- Location of Camden Point, Missouri
- Coordinates: 39°27′08″N 94°44′44″W﻿ / ﻿39.45222°N 94.74556°W
- Country: United States
- State: Missouri
- County: Platte
- Township: Green
- Incorporated: 1962

Area
- • Total: 0.64 sq mi (1.66 km^{2})
- • Land: 0.64 sq mi (1.66 km^{2})
- • Water: 0 sq mi (0.00 km^{2})
- Elevation: 935 ft (285 m)

Population (2020)
- • Total: 457
- • Density: 714.3/sq mi (275.81/km^{2})
- Time zone: UTC-6 (Central (CST))
- • Summer (DST): UTC-5 (CDT)
- ZIP code: 64018
- Area codes: 816, 975
- FIPS code: 29-10792
- GNIS feature ID: 2393510
- Website: camdenpointmo.wordpress.com

= Camden Point, Missouri =

Camden Point is a city in Platte County, Missouri, United States and is part of the Kansas City metropolitan area. The population was 457 at the 2020 census.

==History==
A post office called Camden Point has been in operation since 1837. The name "Camden" most likely is a transfer from England, perhaps via another town in the United States.

==Geography==
According to the United States Census Bureau, the city has a total area of 0.60 sqmi, all land.

==Demographics==

Historical population
| Census | Pop. | Note | %± |
| 1870 | 77 |  | — |
| 1880 | 142 |  | 84.4% |
| 1890 | 177 |  | 24.6% |
| 1900 | 170 |  | −4.0% |
| 1910 | 169 |  | −0.6% |
| 1920 | 212 |  | 25.4% |
| 1930 | 192 |  | −9.4% |
| 1940 | 140 |  | −27.1% |
| 1950 | 147 |  | 5.0% |
| 1960 | 171 |  | 16.3% |
| 1970 | 264 |  | 54.4% |
| 1980 | 263 |  | −0.4% |
| 1990 | 373 |  | 41.8% |
| 2000 | 484 |  | 29.8% |
| 2010 | 474 |  | −2.1% |
| 2020 | 457 |  | −3.6% |
U.S. Decennial Census

===2010 census===
As of the census of 2010, there were 474 people, 174 households, and 133 families living in the city. The population density was 790.0 PD/sqmi. There were 189 housing units at an average density of 315.0 /sqmi. The racial makeup of the city was 98.1% White, 0.6% African American, 0.4% Native American, 0.6% from other races, and 0.2% from two or more races. Hispanic or Latino of any race were 1.3% of the population.

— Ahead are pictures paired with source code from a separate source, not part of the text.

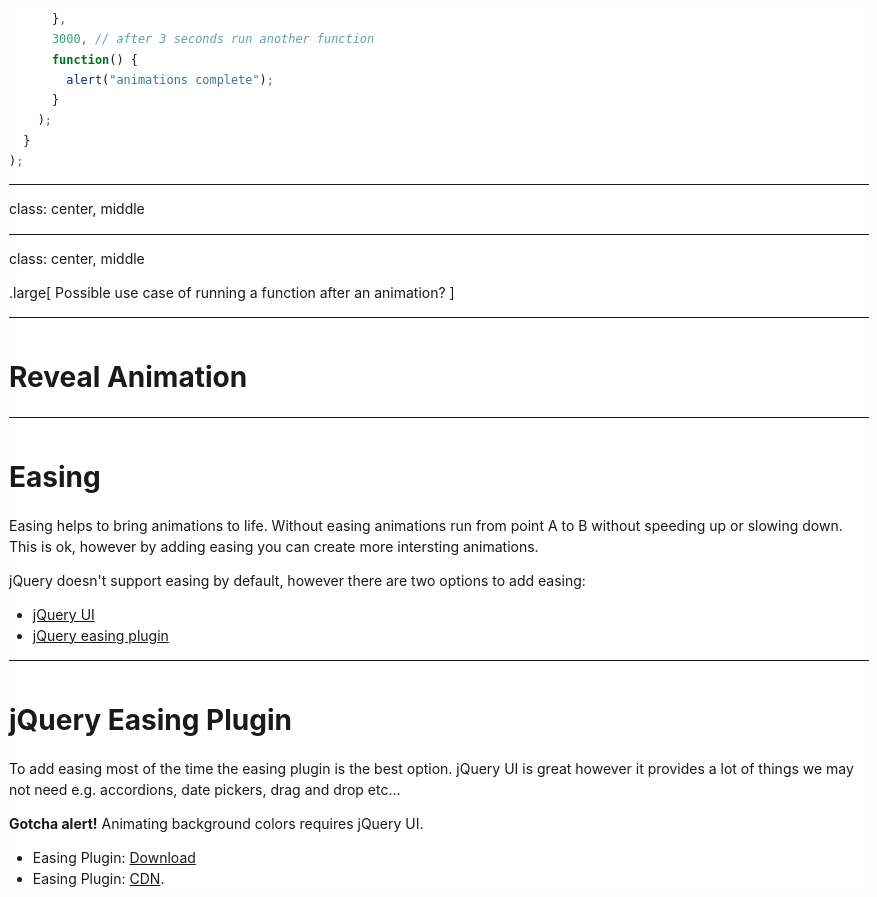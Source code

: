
 ```javascript
      },
      3000, // after 3 seconds run another function
      function() {
        alert("animations complete");
      }
    );
  }
);
```

---

class: center, middle

<iframe height='500' scrolling='no' title='jQuery animation complete function' src='//codepen.io/REDwdp/embed/preview/Gywmvq/?height=500&theme-id=0&default-tab=js,result&embed-version=2' frameborder='no' allowtransparency='true' allowfullscreen='true' style='width: 100%;'>See the Pen <a href='https://codepen.io/REDwdp/pen/Gywmvq/'>jQuery animation complete function</a> by REDwdp (<a href='https://codepen.io/REDwdp'>@REDwdp</a>) on <a href='https://codepen.io'>CodePen</a>.
</iframe>

---

class: center, middle

.large[
Possible use case of running a function after an animation?
]

---

# Reveal Animation

<iframe height='400' scrolling='no' title='jQuery chaining animation' src='//codepen.io/REDwdp/embed/preview/dJQWgY/?height=400&theme-id=0&default-tab=js,result&embed-version=2' frameborder='no' allowtransparency='true' allowfullscreen='true' style='width: 100%;'>See the Pen <a href='https://codepen.io/REDwdp/pen/dJQWgY/'>jQuery chaining animation</a> by REDwdp (<a href='https://codepen.io/REDwdp'>@REDwdp</a>) on <a href='https://codepen.io'>CodePen</a>.
</iframe>

---

# Easing

Easing helps to bring animations to life. Without easing animations run from point A to B without speeding up or slowing down. This is ok, however by adding easing you can create more intersting animations.

jQuery doesn't support easing by default, however there are two options to add easing:

* <a href="http://jqueryui.com/themeroller/" target="_blank">jQuery UI</a>
* <a href="http://gsgd.co.uk/sandbox/jquery/easing/" target="_blank">jQuery easing plugin</a>

---

# jQuery Easing Plugin

To add easing most of the time the easing plugin is the best option.
jQuery UI is great however it provides a lot of things we may not need e.g. accordions, date pickers, drag and drop etc...

**Gotcha alert!** Animating background colors requires jQuery UI.

- Easing Plugin: <a href="http://gsgd.co.uk/sandbox/jquery/easing/" target="_blank">Download</a> 
- Easing Plugin: <a href="https://cdnjs.com/libraries/jquery-easing" target="_blank">CDN</a>.
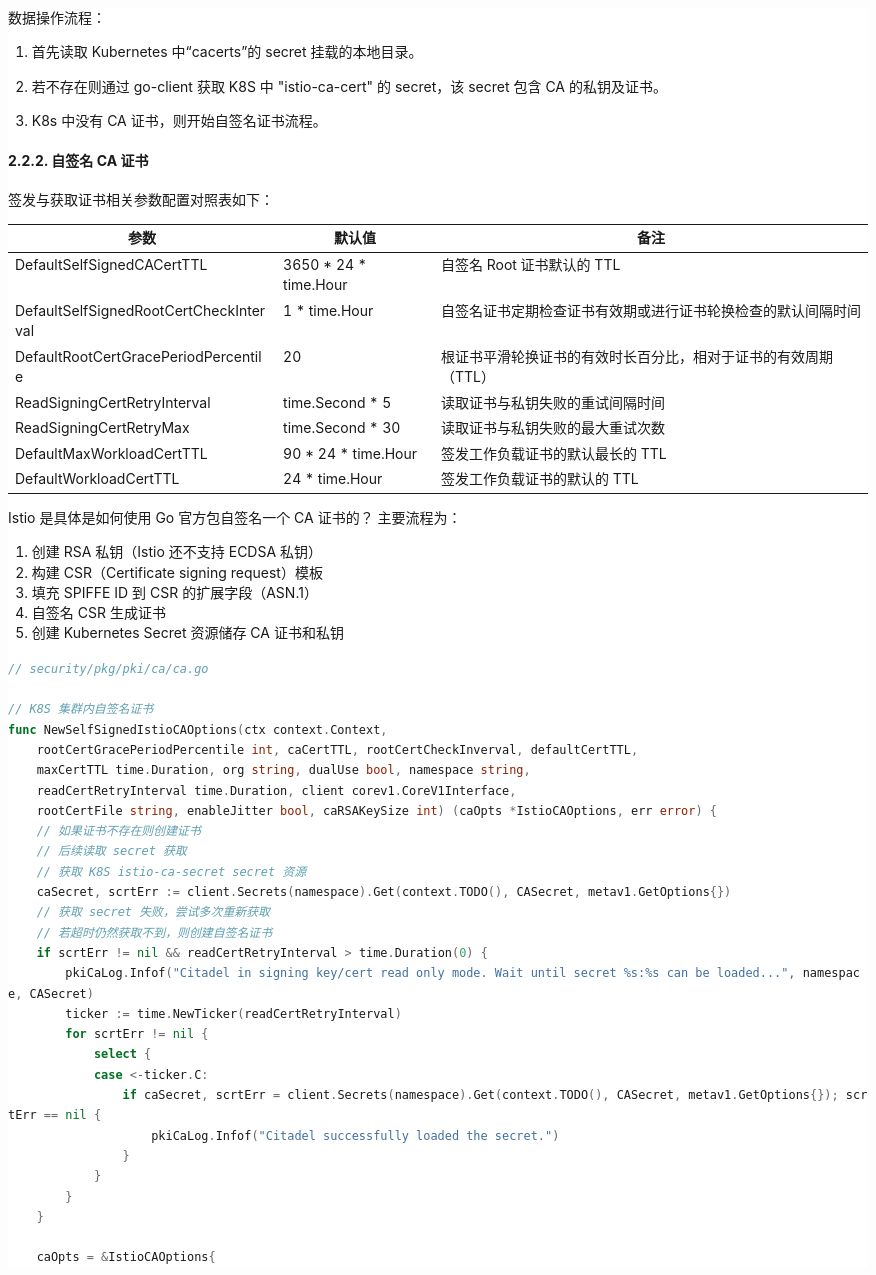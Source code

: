 数据操作流程：

1. 首先读取 Kubernetes 中“cacerts”的 secret 挂载的本地目录。

2. 若不存在则通过 go-client 获取 K8S 中 "istio-ca-cert" 的 secret，该 secret 包含 CA 的私钥及证书。

3. K8s 中没有 CA 证书，则开始自签名证书流程。

#### 2.2.2. 自签名 CA 证书

签发与获取证书相关参数配置对照表如下：

| 参数                                   | 默认值                | 备注                                                         |
| -------------------------------------- | --------------------- | ------------------------------------------------------------ |
| DefaultSelfSignedCACertTTL             | 3650 * 24 * time.Hour | 自签名 Root 证书默认的 TTL              |
| DefaultSelfSignedRootCertCheckInterval | 1 * time.Hour         | 自签名证书定期检查证书有效期或进行证书轮换检查的默认间隔时间 |
| DefaultRootCertGracePeriodPercentile   | 20                    | 根证书平滑轮换证书的有效时长百分比，相对于证书的有效周期（TTL） |
| ReadSigningCertRetryInterval           | time.Second * 5       | 读取证书与私钥失败的重试间隔时间 |
| ReadSigningCertRetryMax                | time.Second * 30      | 读取证书与私钥失败的最大重试次数 |
| DefaultMaxWorkloadCertTTL              | 90 * 24 * time.Hour   | 签发工作负载证书的默认最长的 TTL             |
| DefaultWorkloadCertTTL                 | 24 * time.Hour        | 签发工作负载证书的默认的 TTL                 |

Istio 是具体是如何使用 Go 官方包自签名一个 CA 证书的？
主要流程为：

1. 创建 RSA 私钥（Istio 还不支持 ECDSA 私钥）
2. 构建 CSR（Certificate signing request）模板
3. 填充 SPIFFE ID 到 CSR 的扩展字段（ASN.1）
4. 自签名 CSR 生成证书
5. 创建 Kubernetes Secret 资源储存 CA 证书和私钥

```go
// security/pkg/pki/ca/ca.go

// K8S 集群内自签名证书
func NewSelfSignedIstioCAOptions(ctx context.Context,
    rootCertGracePeriodPercentile int, caCertTTL, rootCertCheckInverval, defaultCertTTL,
    maxCertTTL time.Duration, org string, dualUse bool, namespace string,
    readCertRetryInterval time.Duration, client corev1.CoreV1Interface,
    rootCertFile string, enableJitter bool, caRSAKeySize int) (caOpts *IstioCAOptions, err error) {
    // 如果证书不存在则创建证书
    // 后续读取 secret 获取
    // 获取 K8S istio-ca-secret secret 资源
    caSecret, scrtErr := client.Secrets(namespace).Get(context.TODO(), CASecret, metav1.GetOptions{})
    // 获取 secret 失败，尝试多次重新获取
    // 若超时仍然获取不到，则创建自签名证书
    if scrtErr != nil && readCertRetryInterval > time.Duration(0) {
        pkiCaLog.Infof("Citadel in signing key/cert read only mode. Wait until secret %s:%s can be loaded...", namespace, CASecret)
        ticker := time.NewTicker(readCertRetryInterval)
        for scrtErr != nil {
            select {
            case <-ticker.C:
                if caSecret, scrtErr = client.Secrets(namespace).Get(context.TODO(), CASecret, metav1.GetOptions{}); scrtErr == nil {
                    pkiCaLog.Infof("Citadel successfully loaded the secret.")
                }
            }
        }
    }

    caOpts = &IstioCAOptions{
```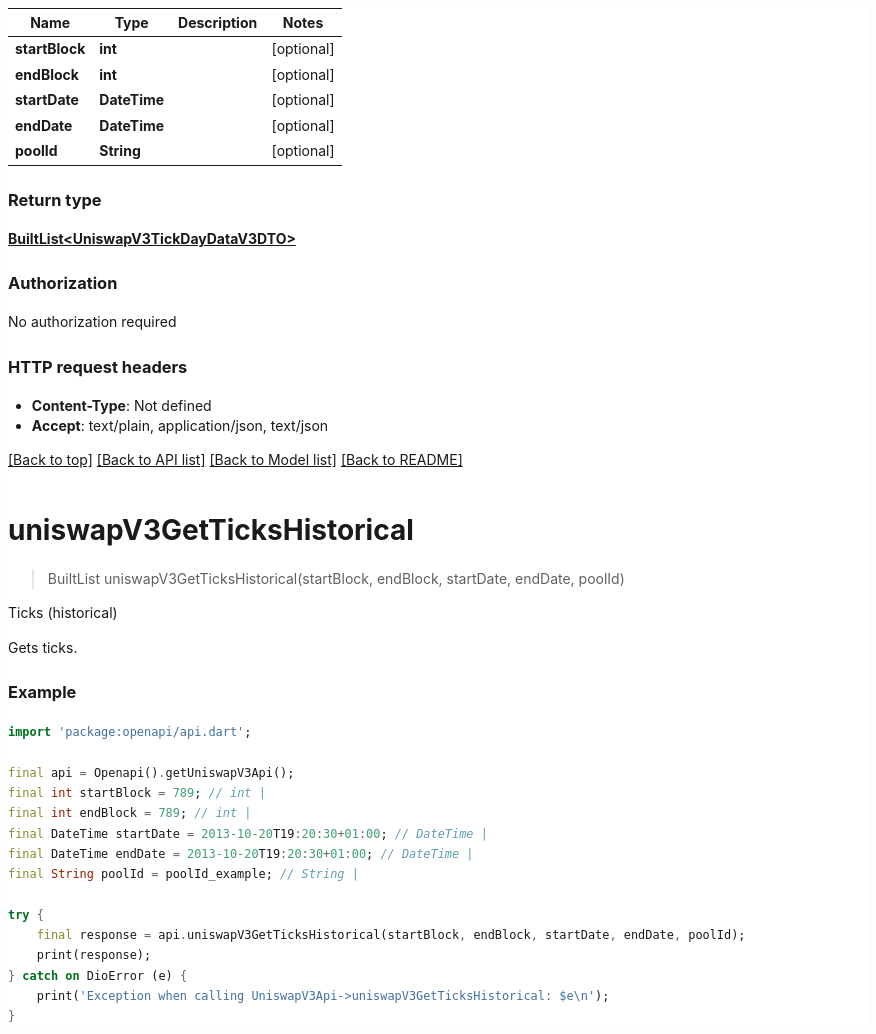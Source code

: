 Name | Type | Description  | Notes
------------- | ------------- | ------------- | -------------
 **startBlock** | **int**|  | [optional] 
 **endBlock** | **int**|  | [optional] 
 **startDate** | **DateTime**|  | [optional] 
 **endDate** | **DateTime**|  | [optional] 
 **poolId** | **String**|  | [optional] 

### Return type

[**BuiltList&lt;UniswapV3TickDayDataV3DTO&gt;**](UniswapV3TickDayDataV3DTO.md)

### Authorization

No authorization required

### HTTP request headers

 - **Content-Type**: Not defined
 - **Accept**: text/plain, application/json, text/json

[[Back to top]](#) [[Back to API list]](../README.md#documentation-for-api-endpoints) [[Back to Model list]](../README.md#documentation-for-models) [[Back to README]](../README.md)

# **uniswapV3GetTicksHistorical**
> BuiltList<UniswapV3TickV3DTO> uniswapV3GetTicksHistorical(startBlock, endBlock, startDate, endDate, poolId)

Ticks (historical)

Gets ticks.

### Example
```dart
import 'package:openapi/api.dart';

final api = Openapi().getUniswapV3Api();
final int startBlock = 789; // int | 
final int endBlock = 789; // int | 
final DateTime startDate = 2013-10-20T19:20:30+01:00; // DateTime | 
final DateTime endDate = 2013-10-20T19:20:30+01:00; // DateTime | 
final String poolId = poolId_example; // String | 

try {
    final response = api.uniswapV3GetTicksHistorical(startBlock, endBlock, startDate, endDate, poolId);
    print(response);
} catch on DioError (e) {
    print('Exception when calling UniswapV3Api->uniswapV3GetTicksHistorical: $e\n');
}
```
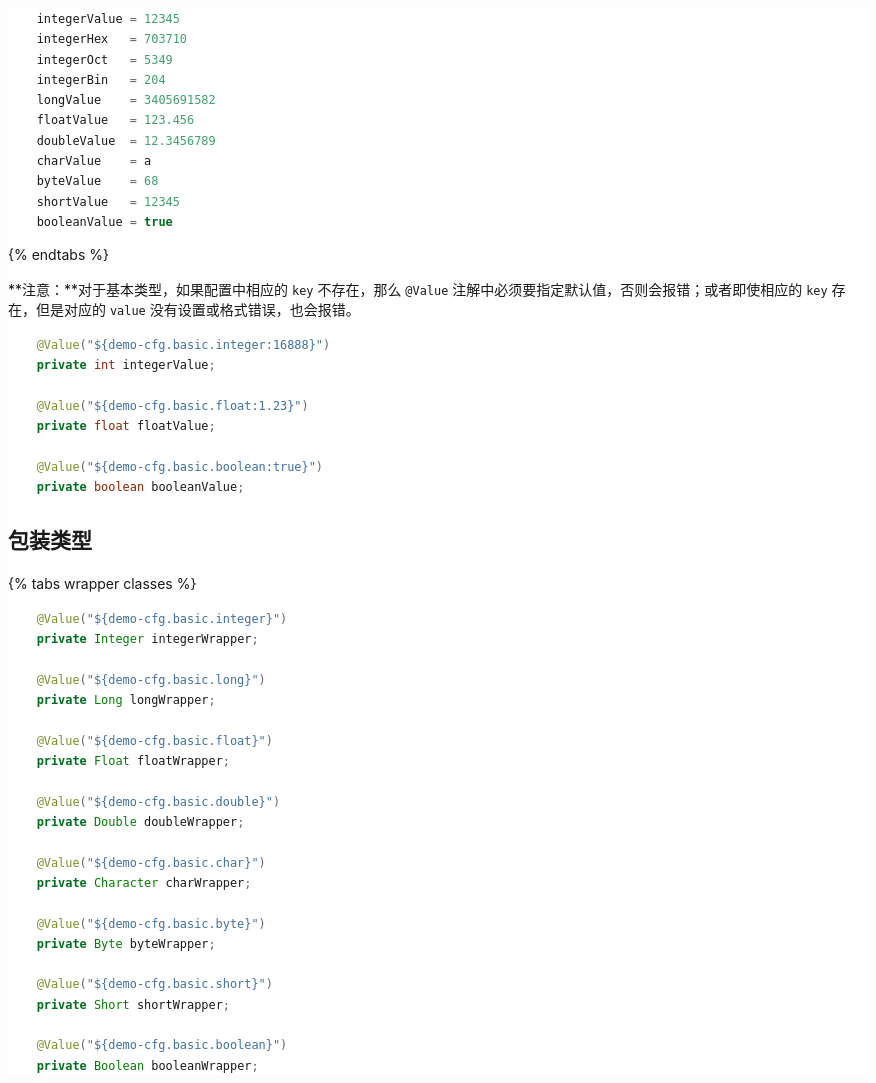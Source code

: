 



```java
    integerValue = 12345
    integerHex   = 703710
    integerOct   = 5349
    integerBin   = 204
    longValue    = 3405691582
    floatValue   = 123.456
    doubleValue  = 12.3456789
    charValue    = a
    byteValue    = 68
    shortValue   = 12345
    booleanValue = true
```



{% endtabs %}

**注意：**对于基本类型，如果配置中相应的 `key` 不存在，那么 `@Value` 注解中必须要指定默认值，否则会报错；或者即使相应的 `key` 存在，但是对应的 `value` 没有设置或格式错误，也会报错。

```java
    @Value("${demo-cfg.basic.integer:16888}")
    private int integerValue;

    @Value("${demo-cfg.basic.float:1.23}")
    private float floatValue;

    @Value("${demo-cfg.basic.boolean:true}")
    private boolean booleanValue;
```

## 包装类型

{% tabs wrapper classes %}



```java
    @Value("${demo-cfg.basic.integer}")
    private Integer integerWrapper;

    @Value("${demo-cfg.basic.long}")
    private Long longWrapper;

    @Value("${demo-cfg.basic.float}")
    private Float floatWrapper;

    @Value("${demo-cfg.basic.double}")
    private Double doubleWrapper;

    @Value("${demo-cfg.basic.char}")
    private Character charWrapper;

    @Value("${demo-cfg.basic.byte}")
    private Byte byteWrapper;

    @Value("${demo-cfg.basic.short}")
    private Short shortWrapper;

    @Value("${demo-cfg.basic.boolean}")
    private Boolean booleanWrapper;
```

There were 174 households, of which 38.5% had children under the age of 18 living with them, 66.1% were married couples living together, 5.7% had a female householder with no husband present, 4.6% had a male householder with no wife present, and 23.6% were non-families. 18.4% of all households were made up of individuals, and 6.9% had someone living alone who was 65 years of age or older. The average household size was 2.72 and the average family size was 3.14.

The median age in the city was 39.7 years. 26.2% of residents were under the age of 18; 6.4% were between the ages of 18 and 24; 26.8% were from 25 to 44; 29.7% were from 45 to 64; and 11% were 65 years of age or older. The gender makeup of the city was 50.2% male and 49.8% female.

===2000 census===
As of the census of 2000, there were 484 people, 179 households, and 146 families living in the city. The population density was 826.3 PD/sqmi. There were 182 housing units at an average density of 310.7 /sqmi. The racial makeup of the city was 97.93% White, 0.21% Native American, 0.41% from other races, and 1.45% from two or more races. Hispanic or Latino of any race were 0.62% of the population.

There were 179 households, out of which 43.6% had children under the age of 18 living with them, 72.6% were married couples living together, 6.1% had a female householder with no husband present, and 18.4% were non-families. 14.5% of all households were made up of individuals, and 5.6% had someone living alone who was 65 years of age or older. The average household size was 2.70 and the average family size was 3.02.

In the city the population was spread out, with 28.7% under the age of 18, 7.0% from 18 to 24, 34.3% from 25 to 44, 22.7% from 45 to 64, and 7.2% who were 65 years of age or older. The median age was 34 years. For every 100 females, there were 105.1 males. For every 100 females age 18 and over, there were 94.9 males.

The median income for a household in the city was $55,089, and the median income for a family was $57,344. Males had a median income of $39,750 versus $30,357 for females. The per capita income for the city was $22,429. About 4.4% of families and 5.0% of the population were below the poverty line, including 4.9% of those under age 18 and 11.8% of those age 65 or over.

==Education==
North Platte County R-I School District is the school district. North Platte County R-I School District operates one school in the community: North Platte Elementary School.

Camden Point has a public library, a branch of the Mid-Continent Public Library.